Why code should be published
Nick Barnes has written an interesting article on why scientific code should be published, with particular reference to John Graham-Cumming's work on the Russell review code.
This report included a good algorithmic description, and has been accompanied by source code. We greatly welcome both of these departures from the norm, as setting a good example and following the report’s own recommendation. These facts also allow us to illustrate particular reasons why code release is important, and why science software skills should be improved.
The four separate bugs – in the description, in the code, in the configuration, and in the expectation of the reader – are, in this case, trivial and unimportant – they do not affect the broad results of the report in any way. However, each is characteristic of problems with science software which can be more serious, and which are impossible to discover unless code is released.
Reader Comments (16)
There seems to be a growing consensus that code etc should be published. I am glad that the issue is now becoming settled
Why do some scientists continue to deny the obvious? Are they just trying to hide the decline in their beliefs?

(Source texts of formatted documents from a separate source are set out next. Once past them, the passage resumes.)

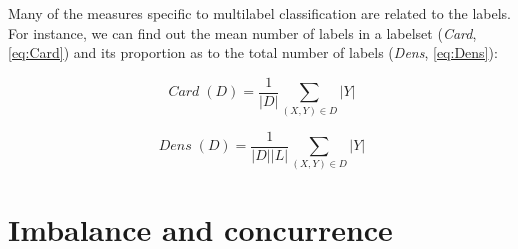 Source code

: \documentclass[]{article}
\newcommand{\func}[1]{\operatorname{\mathit{#1}}} \newcommand{\const}[1]{\mathit{#1}} \newcommand{\abs}[1]{\left\lvert{#1}\right\rvert}
\begin{document}
Many of the measures specific to multilabel classification are related
to the labels. For instance, we can find out the mean number of labels
in a labelset (\emph{Card}, \ref{eq:Card}) and its proportion as to the
total number of labels (\emph{Dens}, \ref{eq:Dens}):

\begin{equation} \func{Card}(D) = \frac 1 {\abs D} \sum_{(X,Y)\in D} \abs Y \label{eq:Card}\end{equation}

\begin{equation} \func{Dens}(D) = \frac 1 {\abs D \abs L} \sum_{(X,Y)\in D} \abs Y \label{eq:Dens}\end{equation}

\section{Imbalance and concurrence}\label{imbalance-and-concurrence}
\end{document}
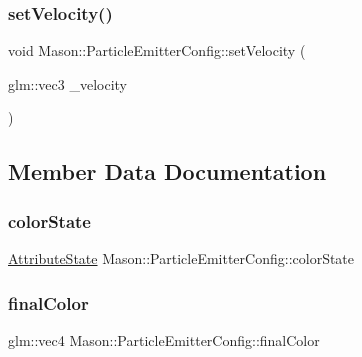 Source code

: \subsubsection{\texorpdfstring{set\+Velocity()}{setVelocity()}}
{\footnotesize\ttfamily void Mason\+::\+Particle\+Emitter\+Config\+::set\+Velocity (\begin{DoxyParamCaption}\item[{glm\+::vec3}]{\+\_\+velocity }\end{DoxyParamCaption})\hspace{0.3cm}{\ttfamily [inline]}}



\subsection{Member Data Documentation}
\hypertarget{struct_mason_1_1_particle_emitter_config_a94ad732500966a699dcead307033269a}{}\label{struct_mason_1_1_particle_emitter_config_a94ad732500966a699dcead307033269a} 
\subsubsection{\texorpdfstring{color\+State}{colorState}}
{\footnotesize\ttfamily \hyperlink{namespace_mason_aefc2ce7d9295b57af46ab6c8ebfc32f7}{Attribute\+State} Mason\+::\+Particle\+Emitter\+Config\+::color\+State}

\hypertarget{struct_mason_1_1_particle_emitter_config_addf94f6df6c784495840b93aa30ce162}{}\label{struct_mason_1_1_particle_emitter_config_addf94f6df6c784495840b93aa30ce162} 
\subsubsection{\texorpdfstring{final\+Color}{finalColor}}
{\footnotesize\ttfamily glm\+::vec4 Mason\+::\+Particle\+Emitter\+Config\+::final\+Color}

\hypertarget{struct_mason_1_1_particle_emitter_config_a37a579321019d25bdb1ecf4f32353d7c}{}\label{struct_mason_1_1_particle_emitter_config_a37a579321019d25bdb1ecf4f32353d7c} 
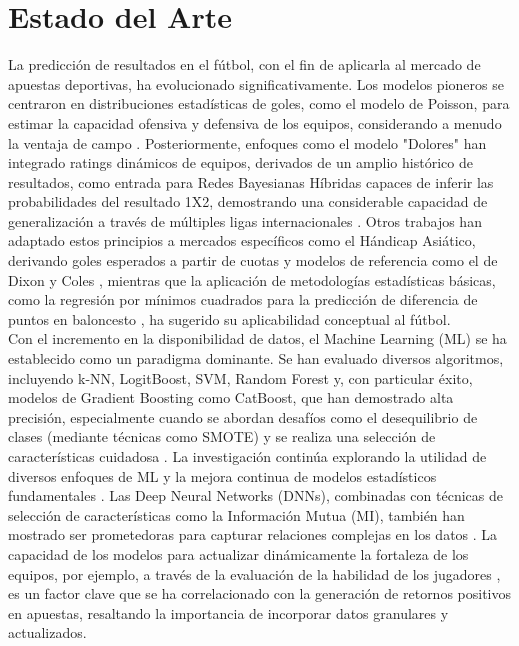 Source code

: \section{Estado del Arte}

La predicción de resultados en el fútbol, con el fin de aplicarla al mercado de apuestas deportivas, ha evolucionado significativamente.
Los modelos pioneros se centraron en distribuciones estadísticas de goles, como el modelo de Poisson, para estimar la capacidad ofensiva y defensiva de los equipos, considerando a menudo la ventaja de campo \cite{Fontanella2020Visual}.
Posteriormente, enfoques como el modelo "Dolores" han integrado ratings dinámicos de equipos, derivados de un amplio histórico de resultados, como entrada para Redes Bayesianas Híbridas capaces de inferir las probabilidades del resultado 1X2, demostrando una considerable capacidad de generalización a través de múltiples ligas internacionales \cite{Constantinou2019Dolores}.
Otros trabajos han adaptado estos principios a mercados específicos como el Hándicap Asiático, derivando goles esperados a partir de cuotas y modelos de referencia como el de Dixon y Coles \cite{Chen2019Cluster},
mientras que la aplicación de metodologías estadísticas básicas, como la regresión por mínimos cuadrados para la predicción de diferencia de puntos en baloncesto \cite{Lu2019NBAPointDiff}, ha sugerido su aplicabilidad conceptual al fútbol. \\

Con el incremento en la disponibilidad de datos, el Machine Learning (ML) se ha establecido como un paradigma dominante.
Se han evaluado diversos algoritmos, incluyendo k-NN, LogitBoost, SVM, Random Forest y, con particular éxito, modelos de Gradient Boosting como CatBoost, que han demostrado alta precisión, especialmente cuando se abordan desafíos como el desequilibrio de clases (mediante técnicas como SMOTE) y se realiza una selección de características cuidadosa \cite{Malamatinos2022GreekLeague}.
La investigación continúa explorando la utilidad de diversos enfoques de ML \cite{Jaeyalakshmi2023PredictingOutcomeML} y la mejora continua de modelos estadísticos fundamentales \cite{Loukas2024PoissonRegression}.
Las Deep Neural Networks (DNNs), combinadas con técnicas de selección de características como la Información Mutua (MI), también han mostrado ser prometedoras para capturar relaciones complejas en los datos \cite{Tammouch2024BettingML}.
La capacidad de los modelos para actualizar dinámicamente la fortaleza de los equipos, por ejemplo, a través de la evaluación de la habilidad de los jugadores \cite{Holmes2023PlayerRating}, es un factor clave que se ha correlacionado con la generación de retornos positivos en apuestas, resaltando la importancia de incorporar datos granulares y actualizados. \\

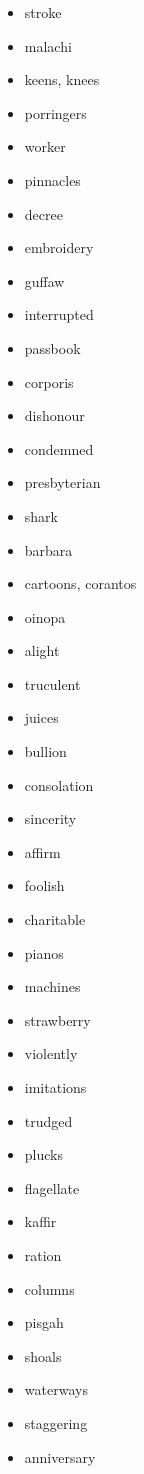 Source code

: \documentclass{article}
\begin{document}
\begin{itemize}
    \item stroke
    \item malachi
    \item keens, knees
    \item porringers
    \item worker
    \item pinnacles
    \item decree
    \item embroidery
    \item guffaw
    \item interrupted
    \item passbook
    \item corporis
    \item dishonour
    \item condemned
    \item presbyterian
    \item shark
    \item barbara
    \item cartoons, corantos
    \item oinopa
    \item alight
    \item truculent
    \item juices
    \item bullion
    \item consolation
    \item sincerity
    \item affirm
    \item foolish
    \item charitable
    \item pianos
    \item machines
    \item strawberry
    \item violently
    \item imitations
    \item trudged
    \item plucks
    \item flagellate
    \item kaffir
    \item ration
    \item columns
    \item pisgah
    \item shoals
    \item waterways
    \item staggering
    \item anniversary

\end{itemize}
\end{document}
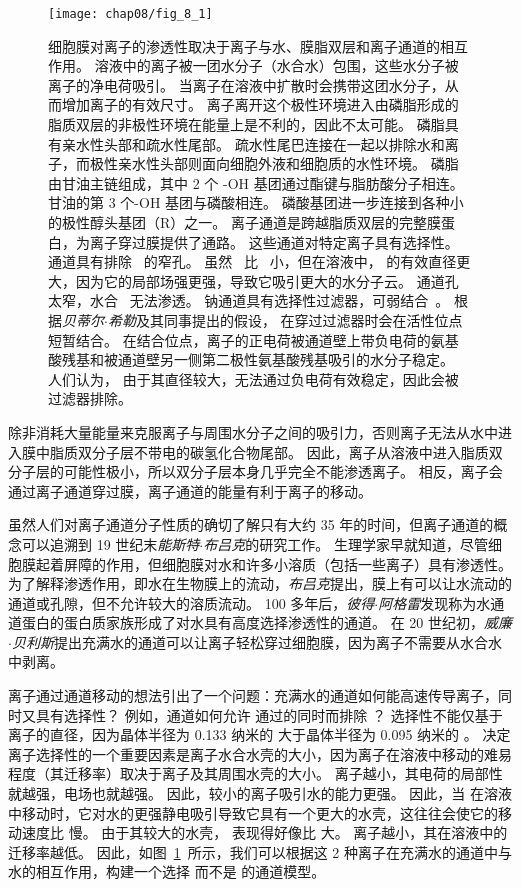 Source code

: \begin{figure}[htbp]
	\centering
	\texttt{[image: chap08/fig\_8\_1]}
	\caption{细胞膜对离子的渗透性取决于离子与水、膜脂双层和离子通道的相互作用。
		溶液中的离子被一团水分子（水合水）包围，这些水分子被离子的净电荷吸引。
		当离子在溶液中扩散时会携带这团水分子，从而增加离子的有效尺寸。
		离子离开这个极性环境进入由磷脂形成的脂质双层的非极性环境在能量上是不利的，因此不太可能。
		磷脂具有亲水性头部和疏水性尾部。
		疏水性尾巴连接在一起以排除水和离子，而极性亲水性头部则面向细胞外液和细胞质的水性环境。
		磷脂由甘油主链组成，其中 2 个 -OH 基团通过酯键与脂肪酸分子相连。
		甘油的第 3 个-OH 基团与磷酸相连。
		磷酸基团进一步连接到各种小的极性醇头基团（R）之一。
		离子通道是跨越脂质双层的完整膜蛋白，为离子穿过膜提供了通路。
		这些通道对特定离子具有选择性。
		通道具有排除~ 的窄孔。
		虽然~ 比~ 小，但在溶液中， 的有效直径更大，因为它的局部场强更强，导致它吸引更大的水分子云。
		 通道孔太窄，水合~ 无法渗透。
		钠通道具有选择性过滤器，可弱结合~。
		根据\textit{贝蒂尔$\cdot$希勒}及其同事提出的假设， 在穿过过滤器时会在活性位点短暂结合。
		在结合位点，离子的正电荷被通道壁上带负电荷的氨基酸残基和被通道壁另一侧第二极性氨基酸残基吸引的水分子稳定。
		人们认为， 由于其直径较大，无法通过负电荷有效稳定，因此会被过滤器排除。}
	\label{fig:8_1}
\end{figure}


除非消耗大量能量来克服离子与周围水分子之间的吸引力，否则离子无法从水中进入膜中脂质双分子层不带电的碳氢化合物尾部。
因此，离子从溶液中进入脂质双分子层的可能性极小，所以双分子层本身几乎完全不能渗透离子。
相反，离子会通过离子通道穿过膜，离子通道的能量有利于离子的移动。


虽然人们对离子通道分子性质的确切了解只有大约 35 年的时间，但离子通道的概念可以追溯到 19 世纪末\textit{能斯特$\cdot$布吕克}的研究工作。
生理学家早就知道，尽管细胞膜起着屏障的作用，但细胞膜对水和许多小溶质（包括一些离子）具有渗透性。
为了解释渗透作用，即水在生物膜上的流动，\textit{布吕克}提出，膜上有可以让水流动的通道或孔隙，但不允许较大的溶质流动。
100 多年后，\textit{彼得$\cdot$阿格雷}发现称为水通道蛋白的蛋白质家族形成了对水具有高度选择渗透性的通道。
在 20 世纪初，\textit{威廉$\cdot$贝利斯}提出充满水的通道可以让离子轻松穿过细胞膜，因为离子不需要从水合水中剥离。


离子通过通道移动的想法引出了一个问题：充满水的通道如何能高速传导离子，同时又具有选择性？
例如，通道如何允许  通过的同时而排除 ？
选择性不能仅基于离子的直径，因为晶体半径为 0.133 纳米的  大于晶体半径为 0.095 纳米的 。
决定离子选择性的一个重要因素是离子水合水壳的大小，因为离子在溶液中移动的难易程度（其迁移率）取决于离子及其周围水壳的大小。
离子越小，其电荷的局部性就越强，电场也就越强。
因此，较小的离子吸引水的能力更强。
因此，当  在溶液中移动时，它对水的更强静电吸引导致它具有一个更大的水壳，这往往会使它的移动速度比  慢。
由于其较大的水壳， 表现得好像比  大。
离子越小，其在溶液中的迁移率越低。
因此，如图~\ref{fig:8_1}~所示，我们可以根据这 2 种离子在充满水的通道中与水的相互作用，构建一个选择  而不是  的通道模型。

According to author Steve McConnell in Code Complete: A Practical Handbook of Software Construction the average number of errors/defects per KLOC (1000 lines of code) is 15-50. And that is delivered or released code. Funny thing is, in the InfoSec industry, one error could be detrimental. In the Climate science industry, one error is no big deal.
This is one damn good reason all publicly funded science related code should be released.
I feel really sad. All the billions of dollars wasted on fake climate research and the global warming scam could have been better used to put the human race into space already. Whys does NASA study climate change? I thought NASA's goal was to put humans in space? Eventually we have to move out and colonise other planets, so why delay?
Buzz Lightyear
Maybe we should assemble all climate scientists, and send them into space, permanently
Now Buzz, the believers are going to accuse you of making wicked serious threats against them.
@ Buzz
Good practical thinking.
If the sun enters a long Grand Minimum and temperatures plummet, climate scientists should be sent there to take direct measurements.
Oh, I forgot - they don't do empirical science ... and even if they did, their computer models would tell them to go at night!
There are, or at least have been, a number of professional software engineers who have posted to this blog, particularly with regard to Climategate. They did discuss the engineering procedures that they must follow everyday in their work: Design reviews, design documentation, implementation plans, coding standards, coding, code review, code review, code review, testing, integration, testing, regression testing, and on and on. And as for peer review, just make one little mistake and see what happens at the code review. It can be brutal and so everyone triple checks their work before hand.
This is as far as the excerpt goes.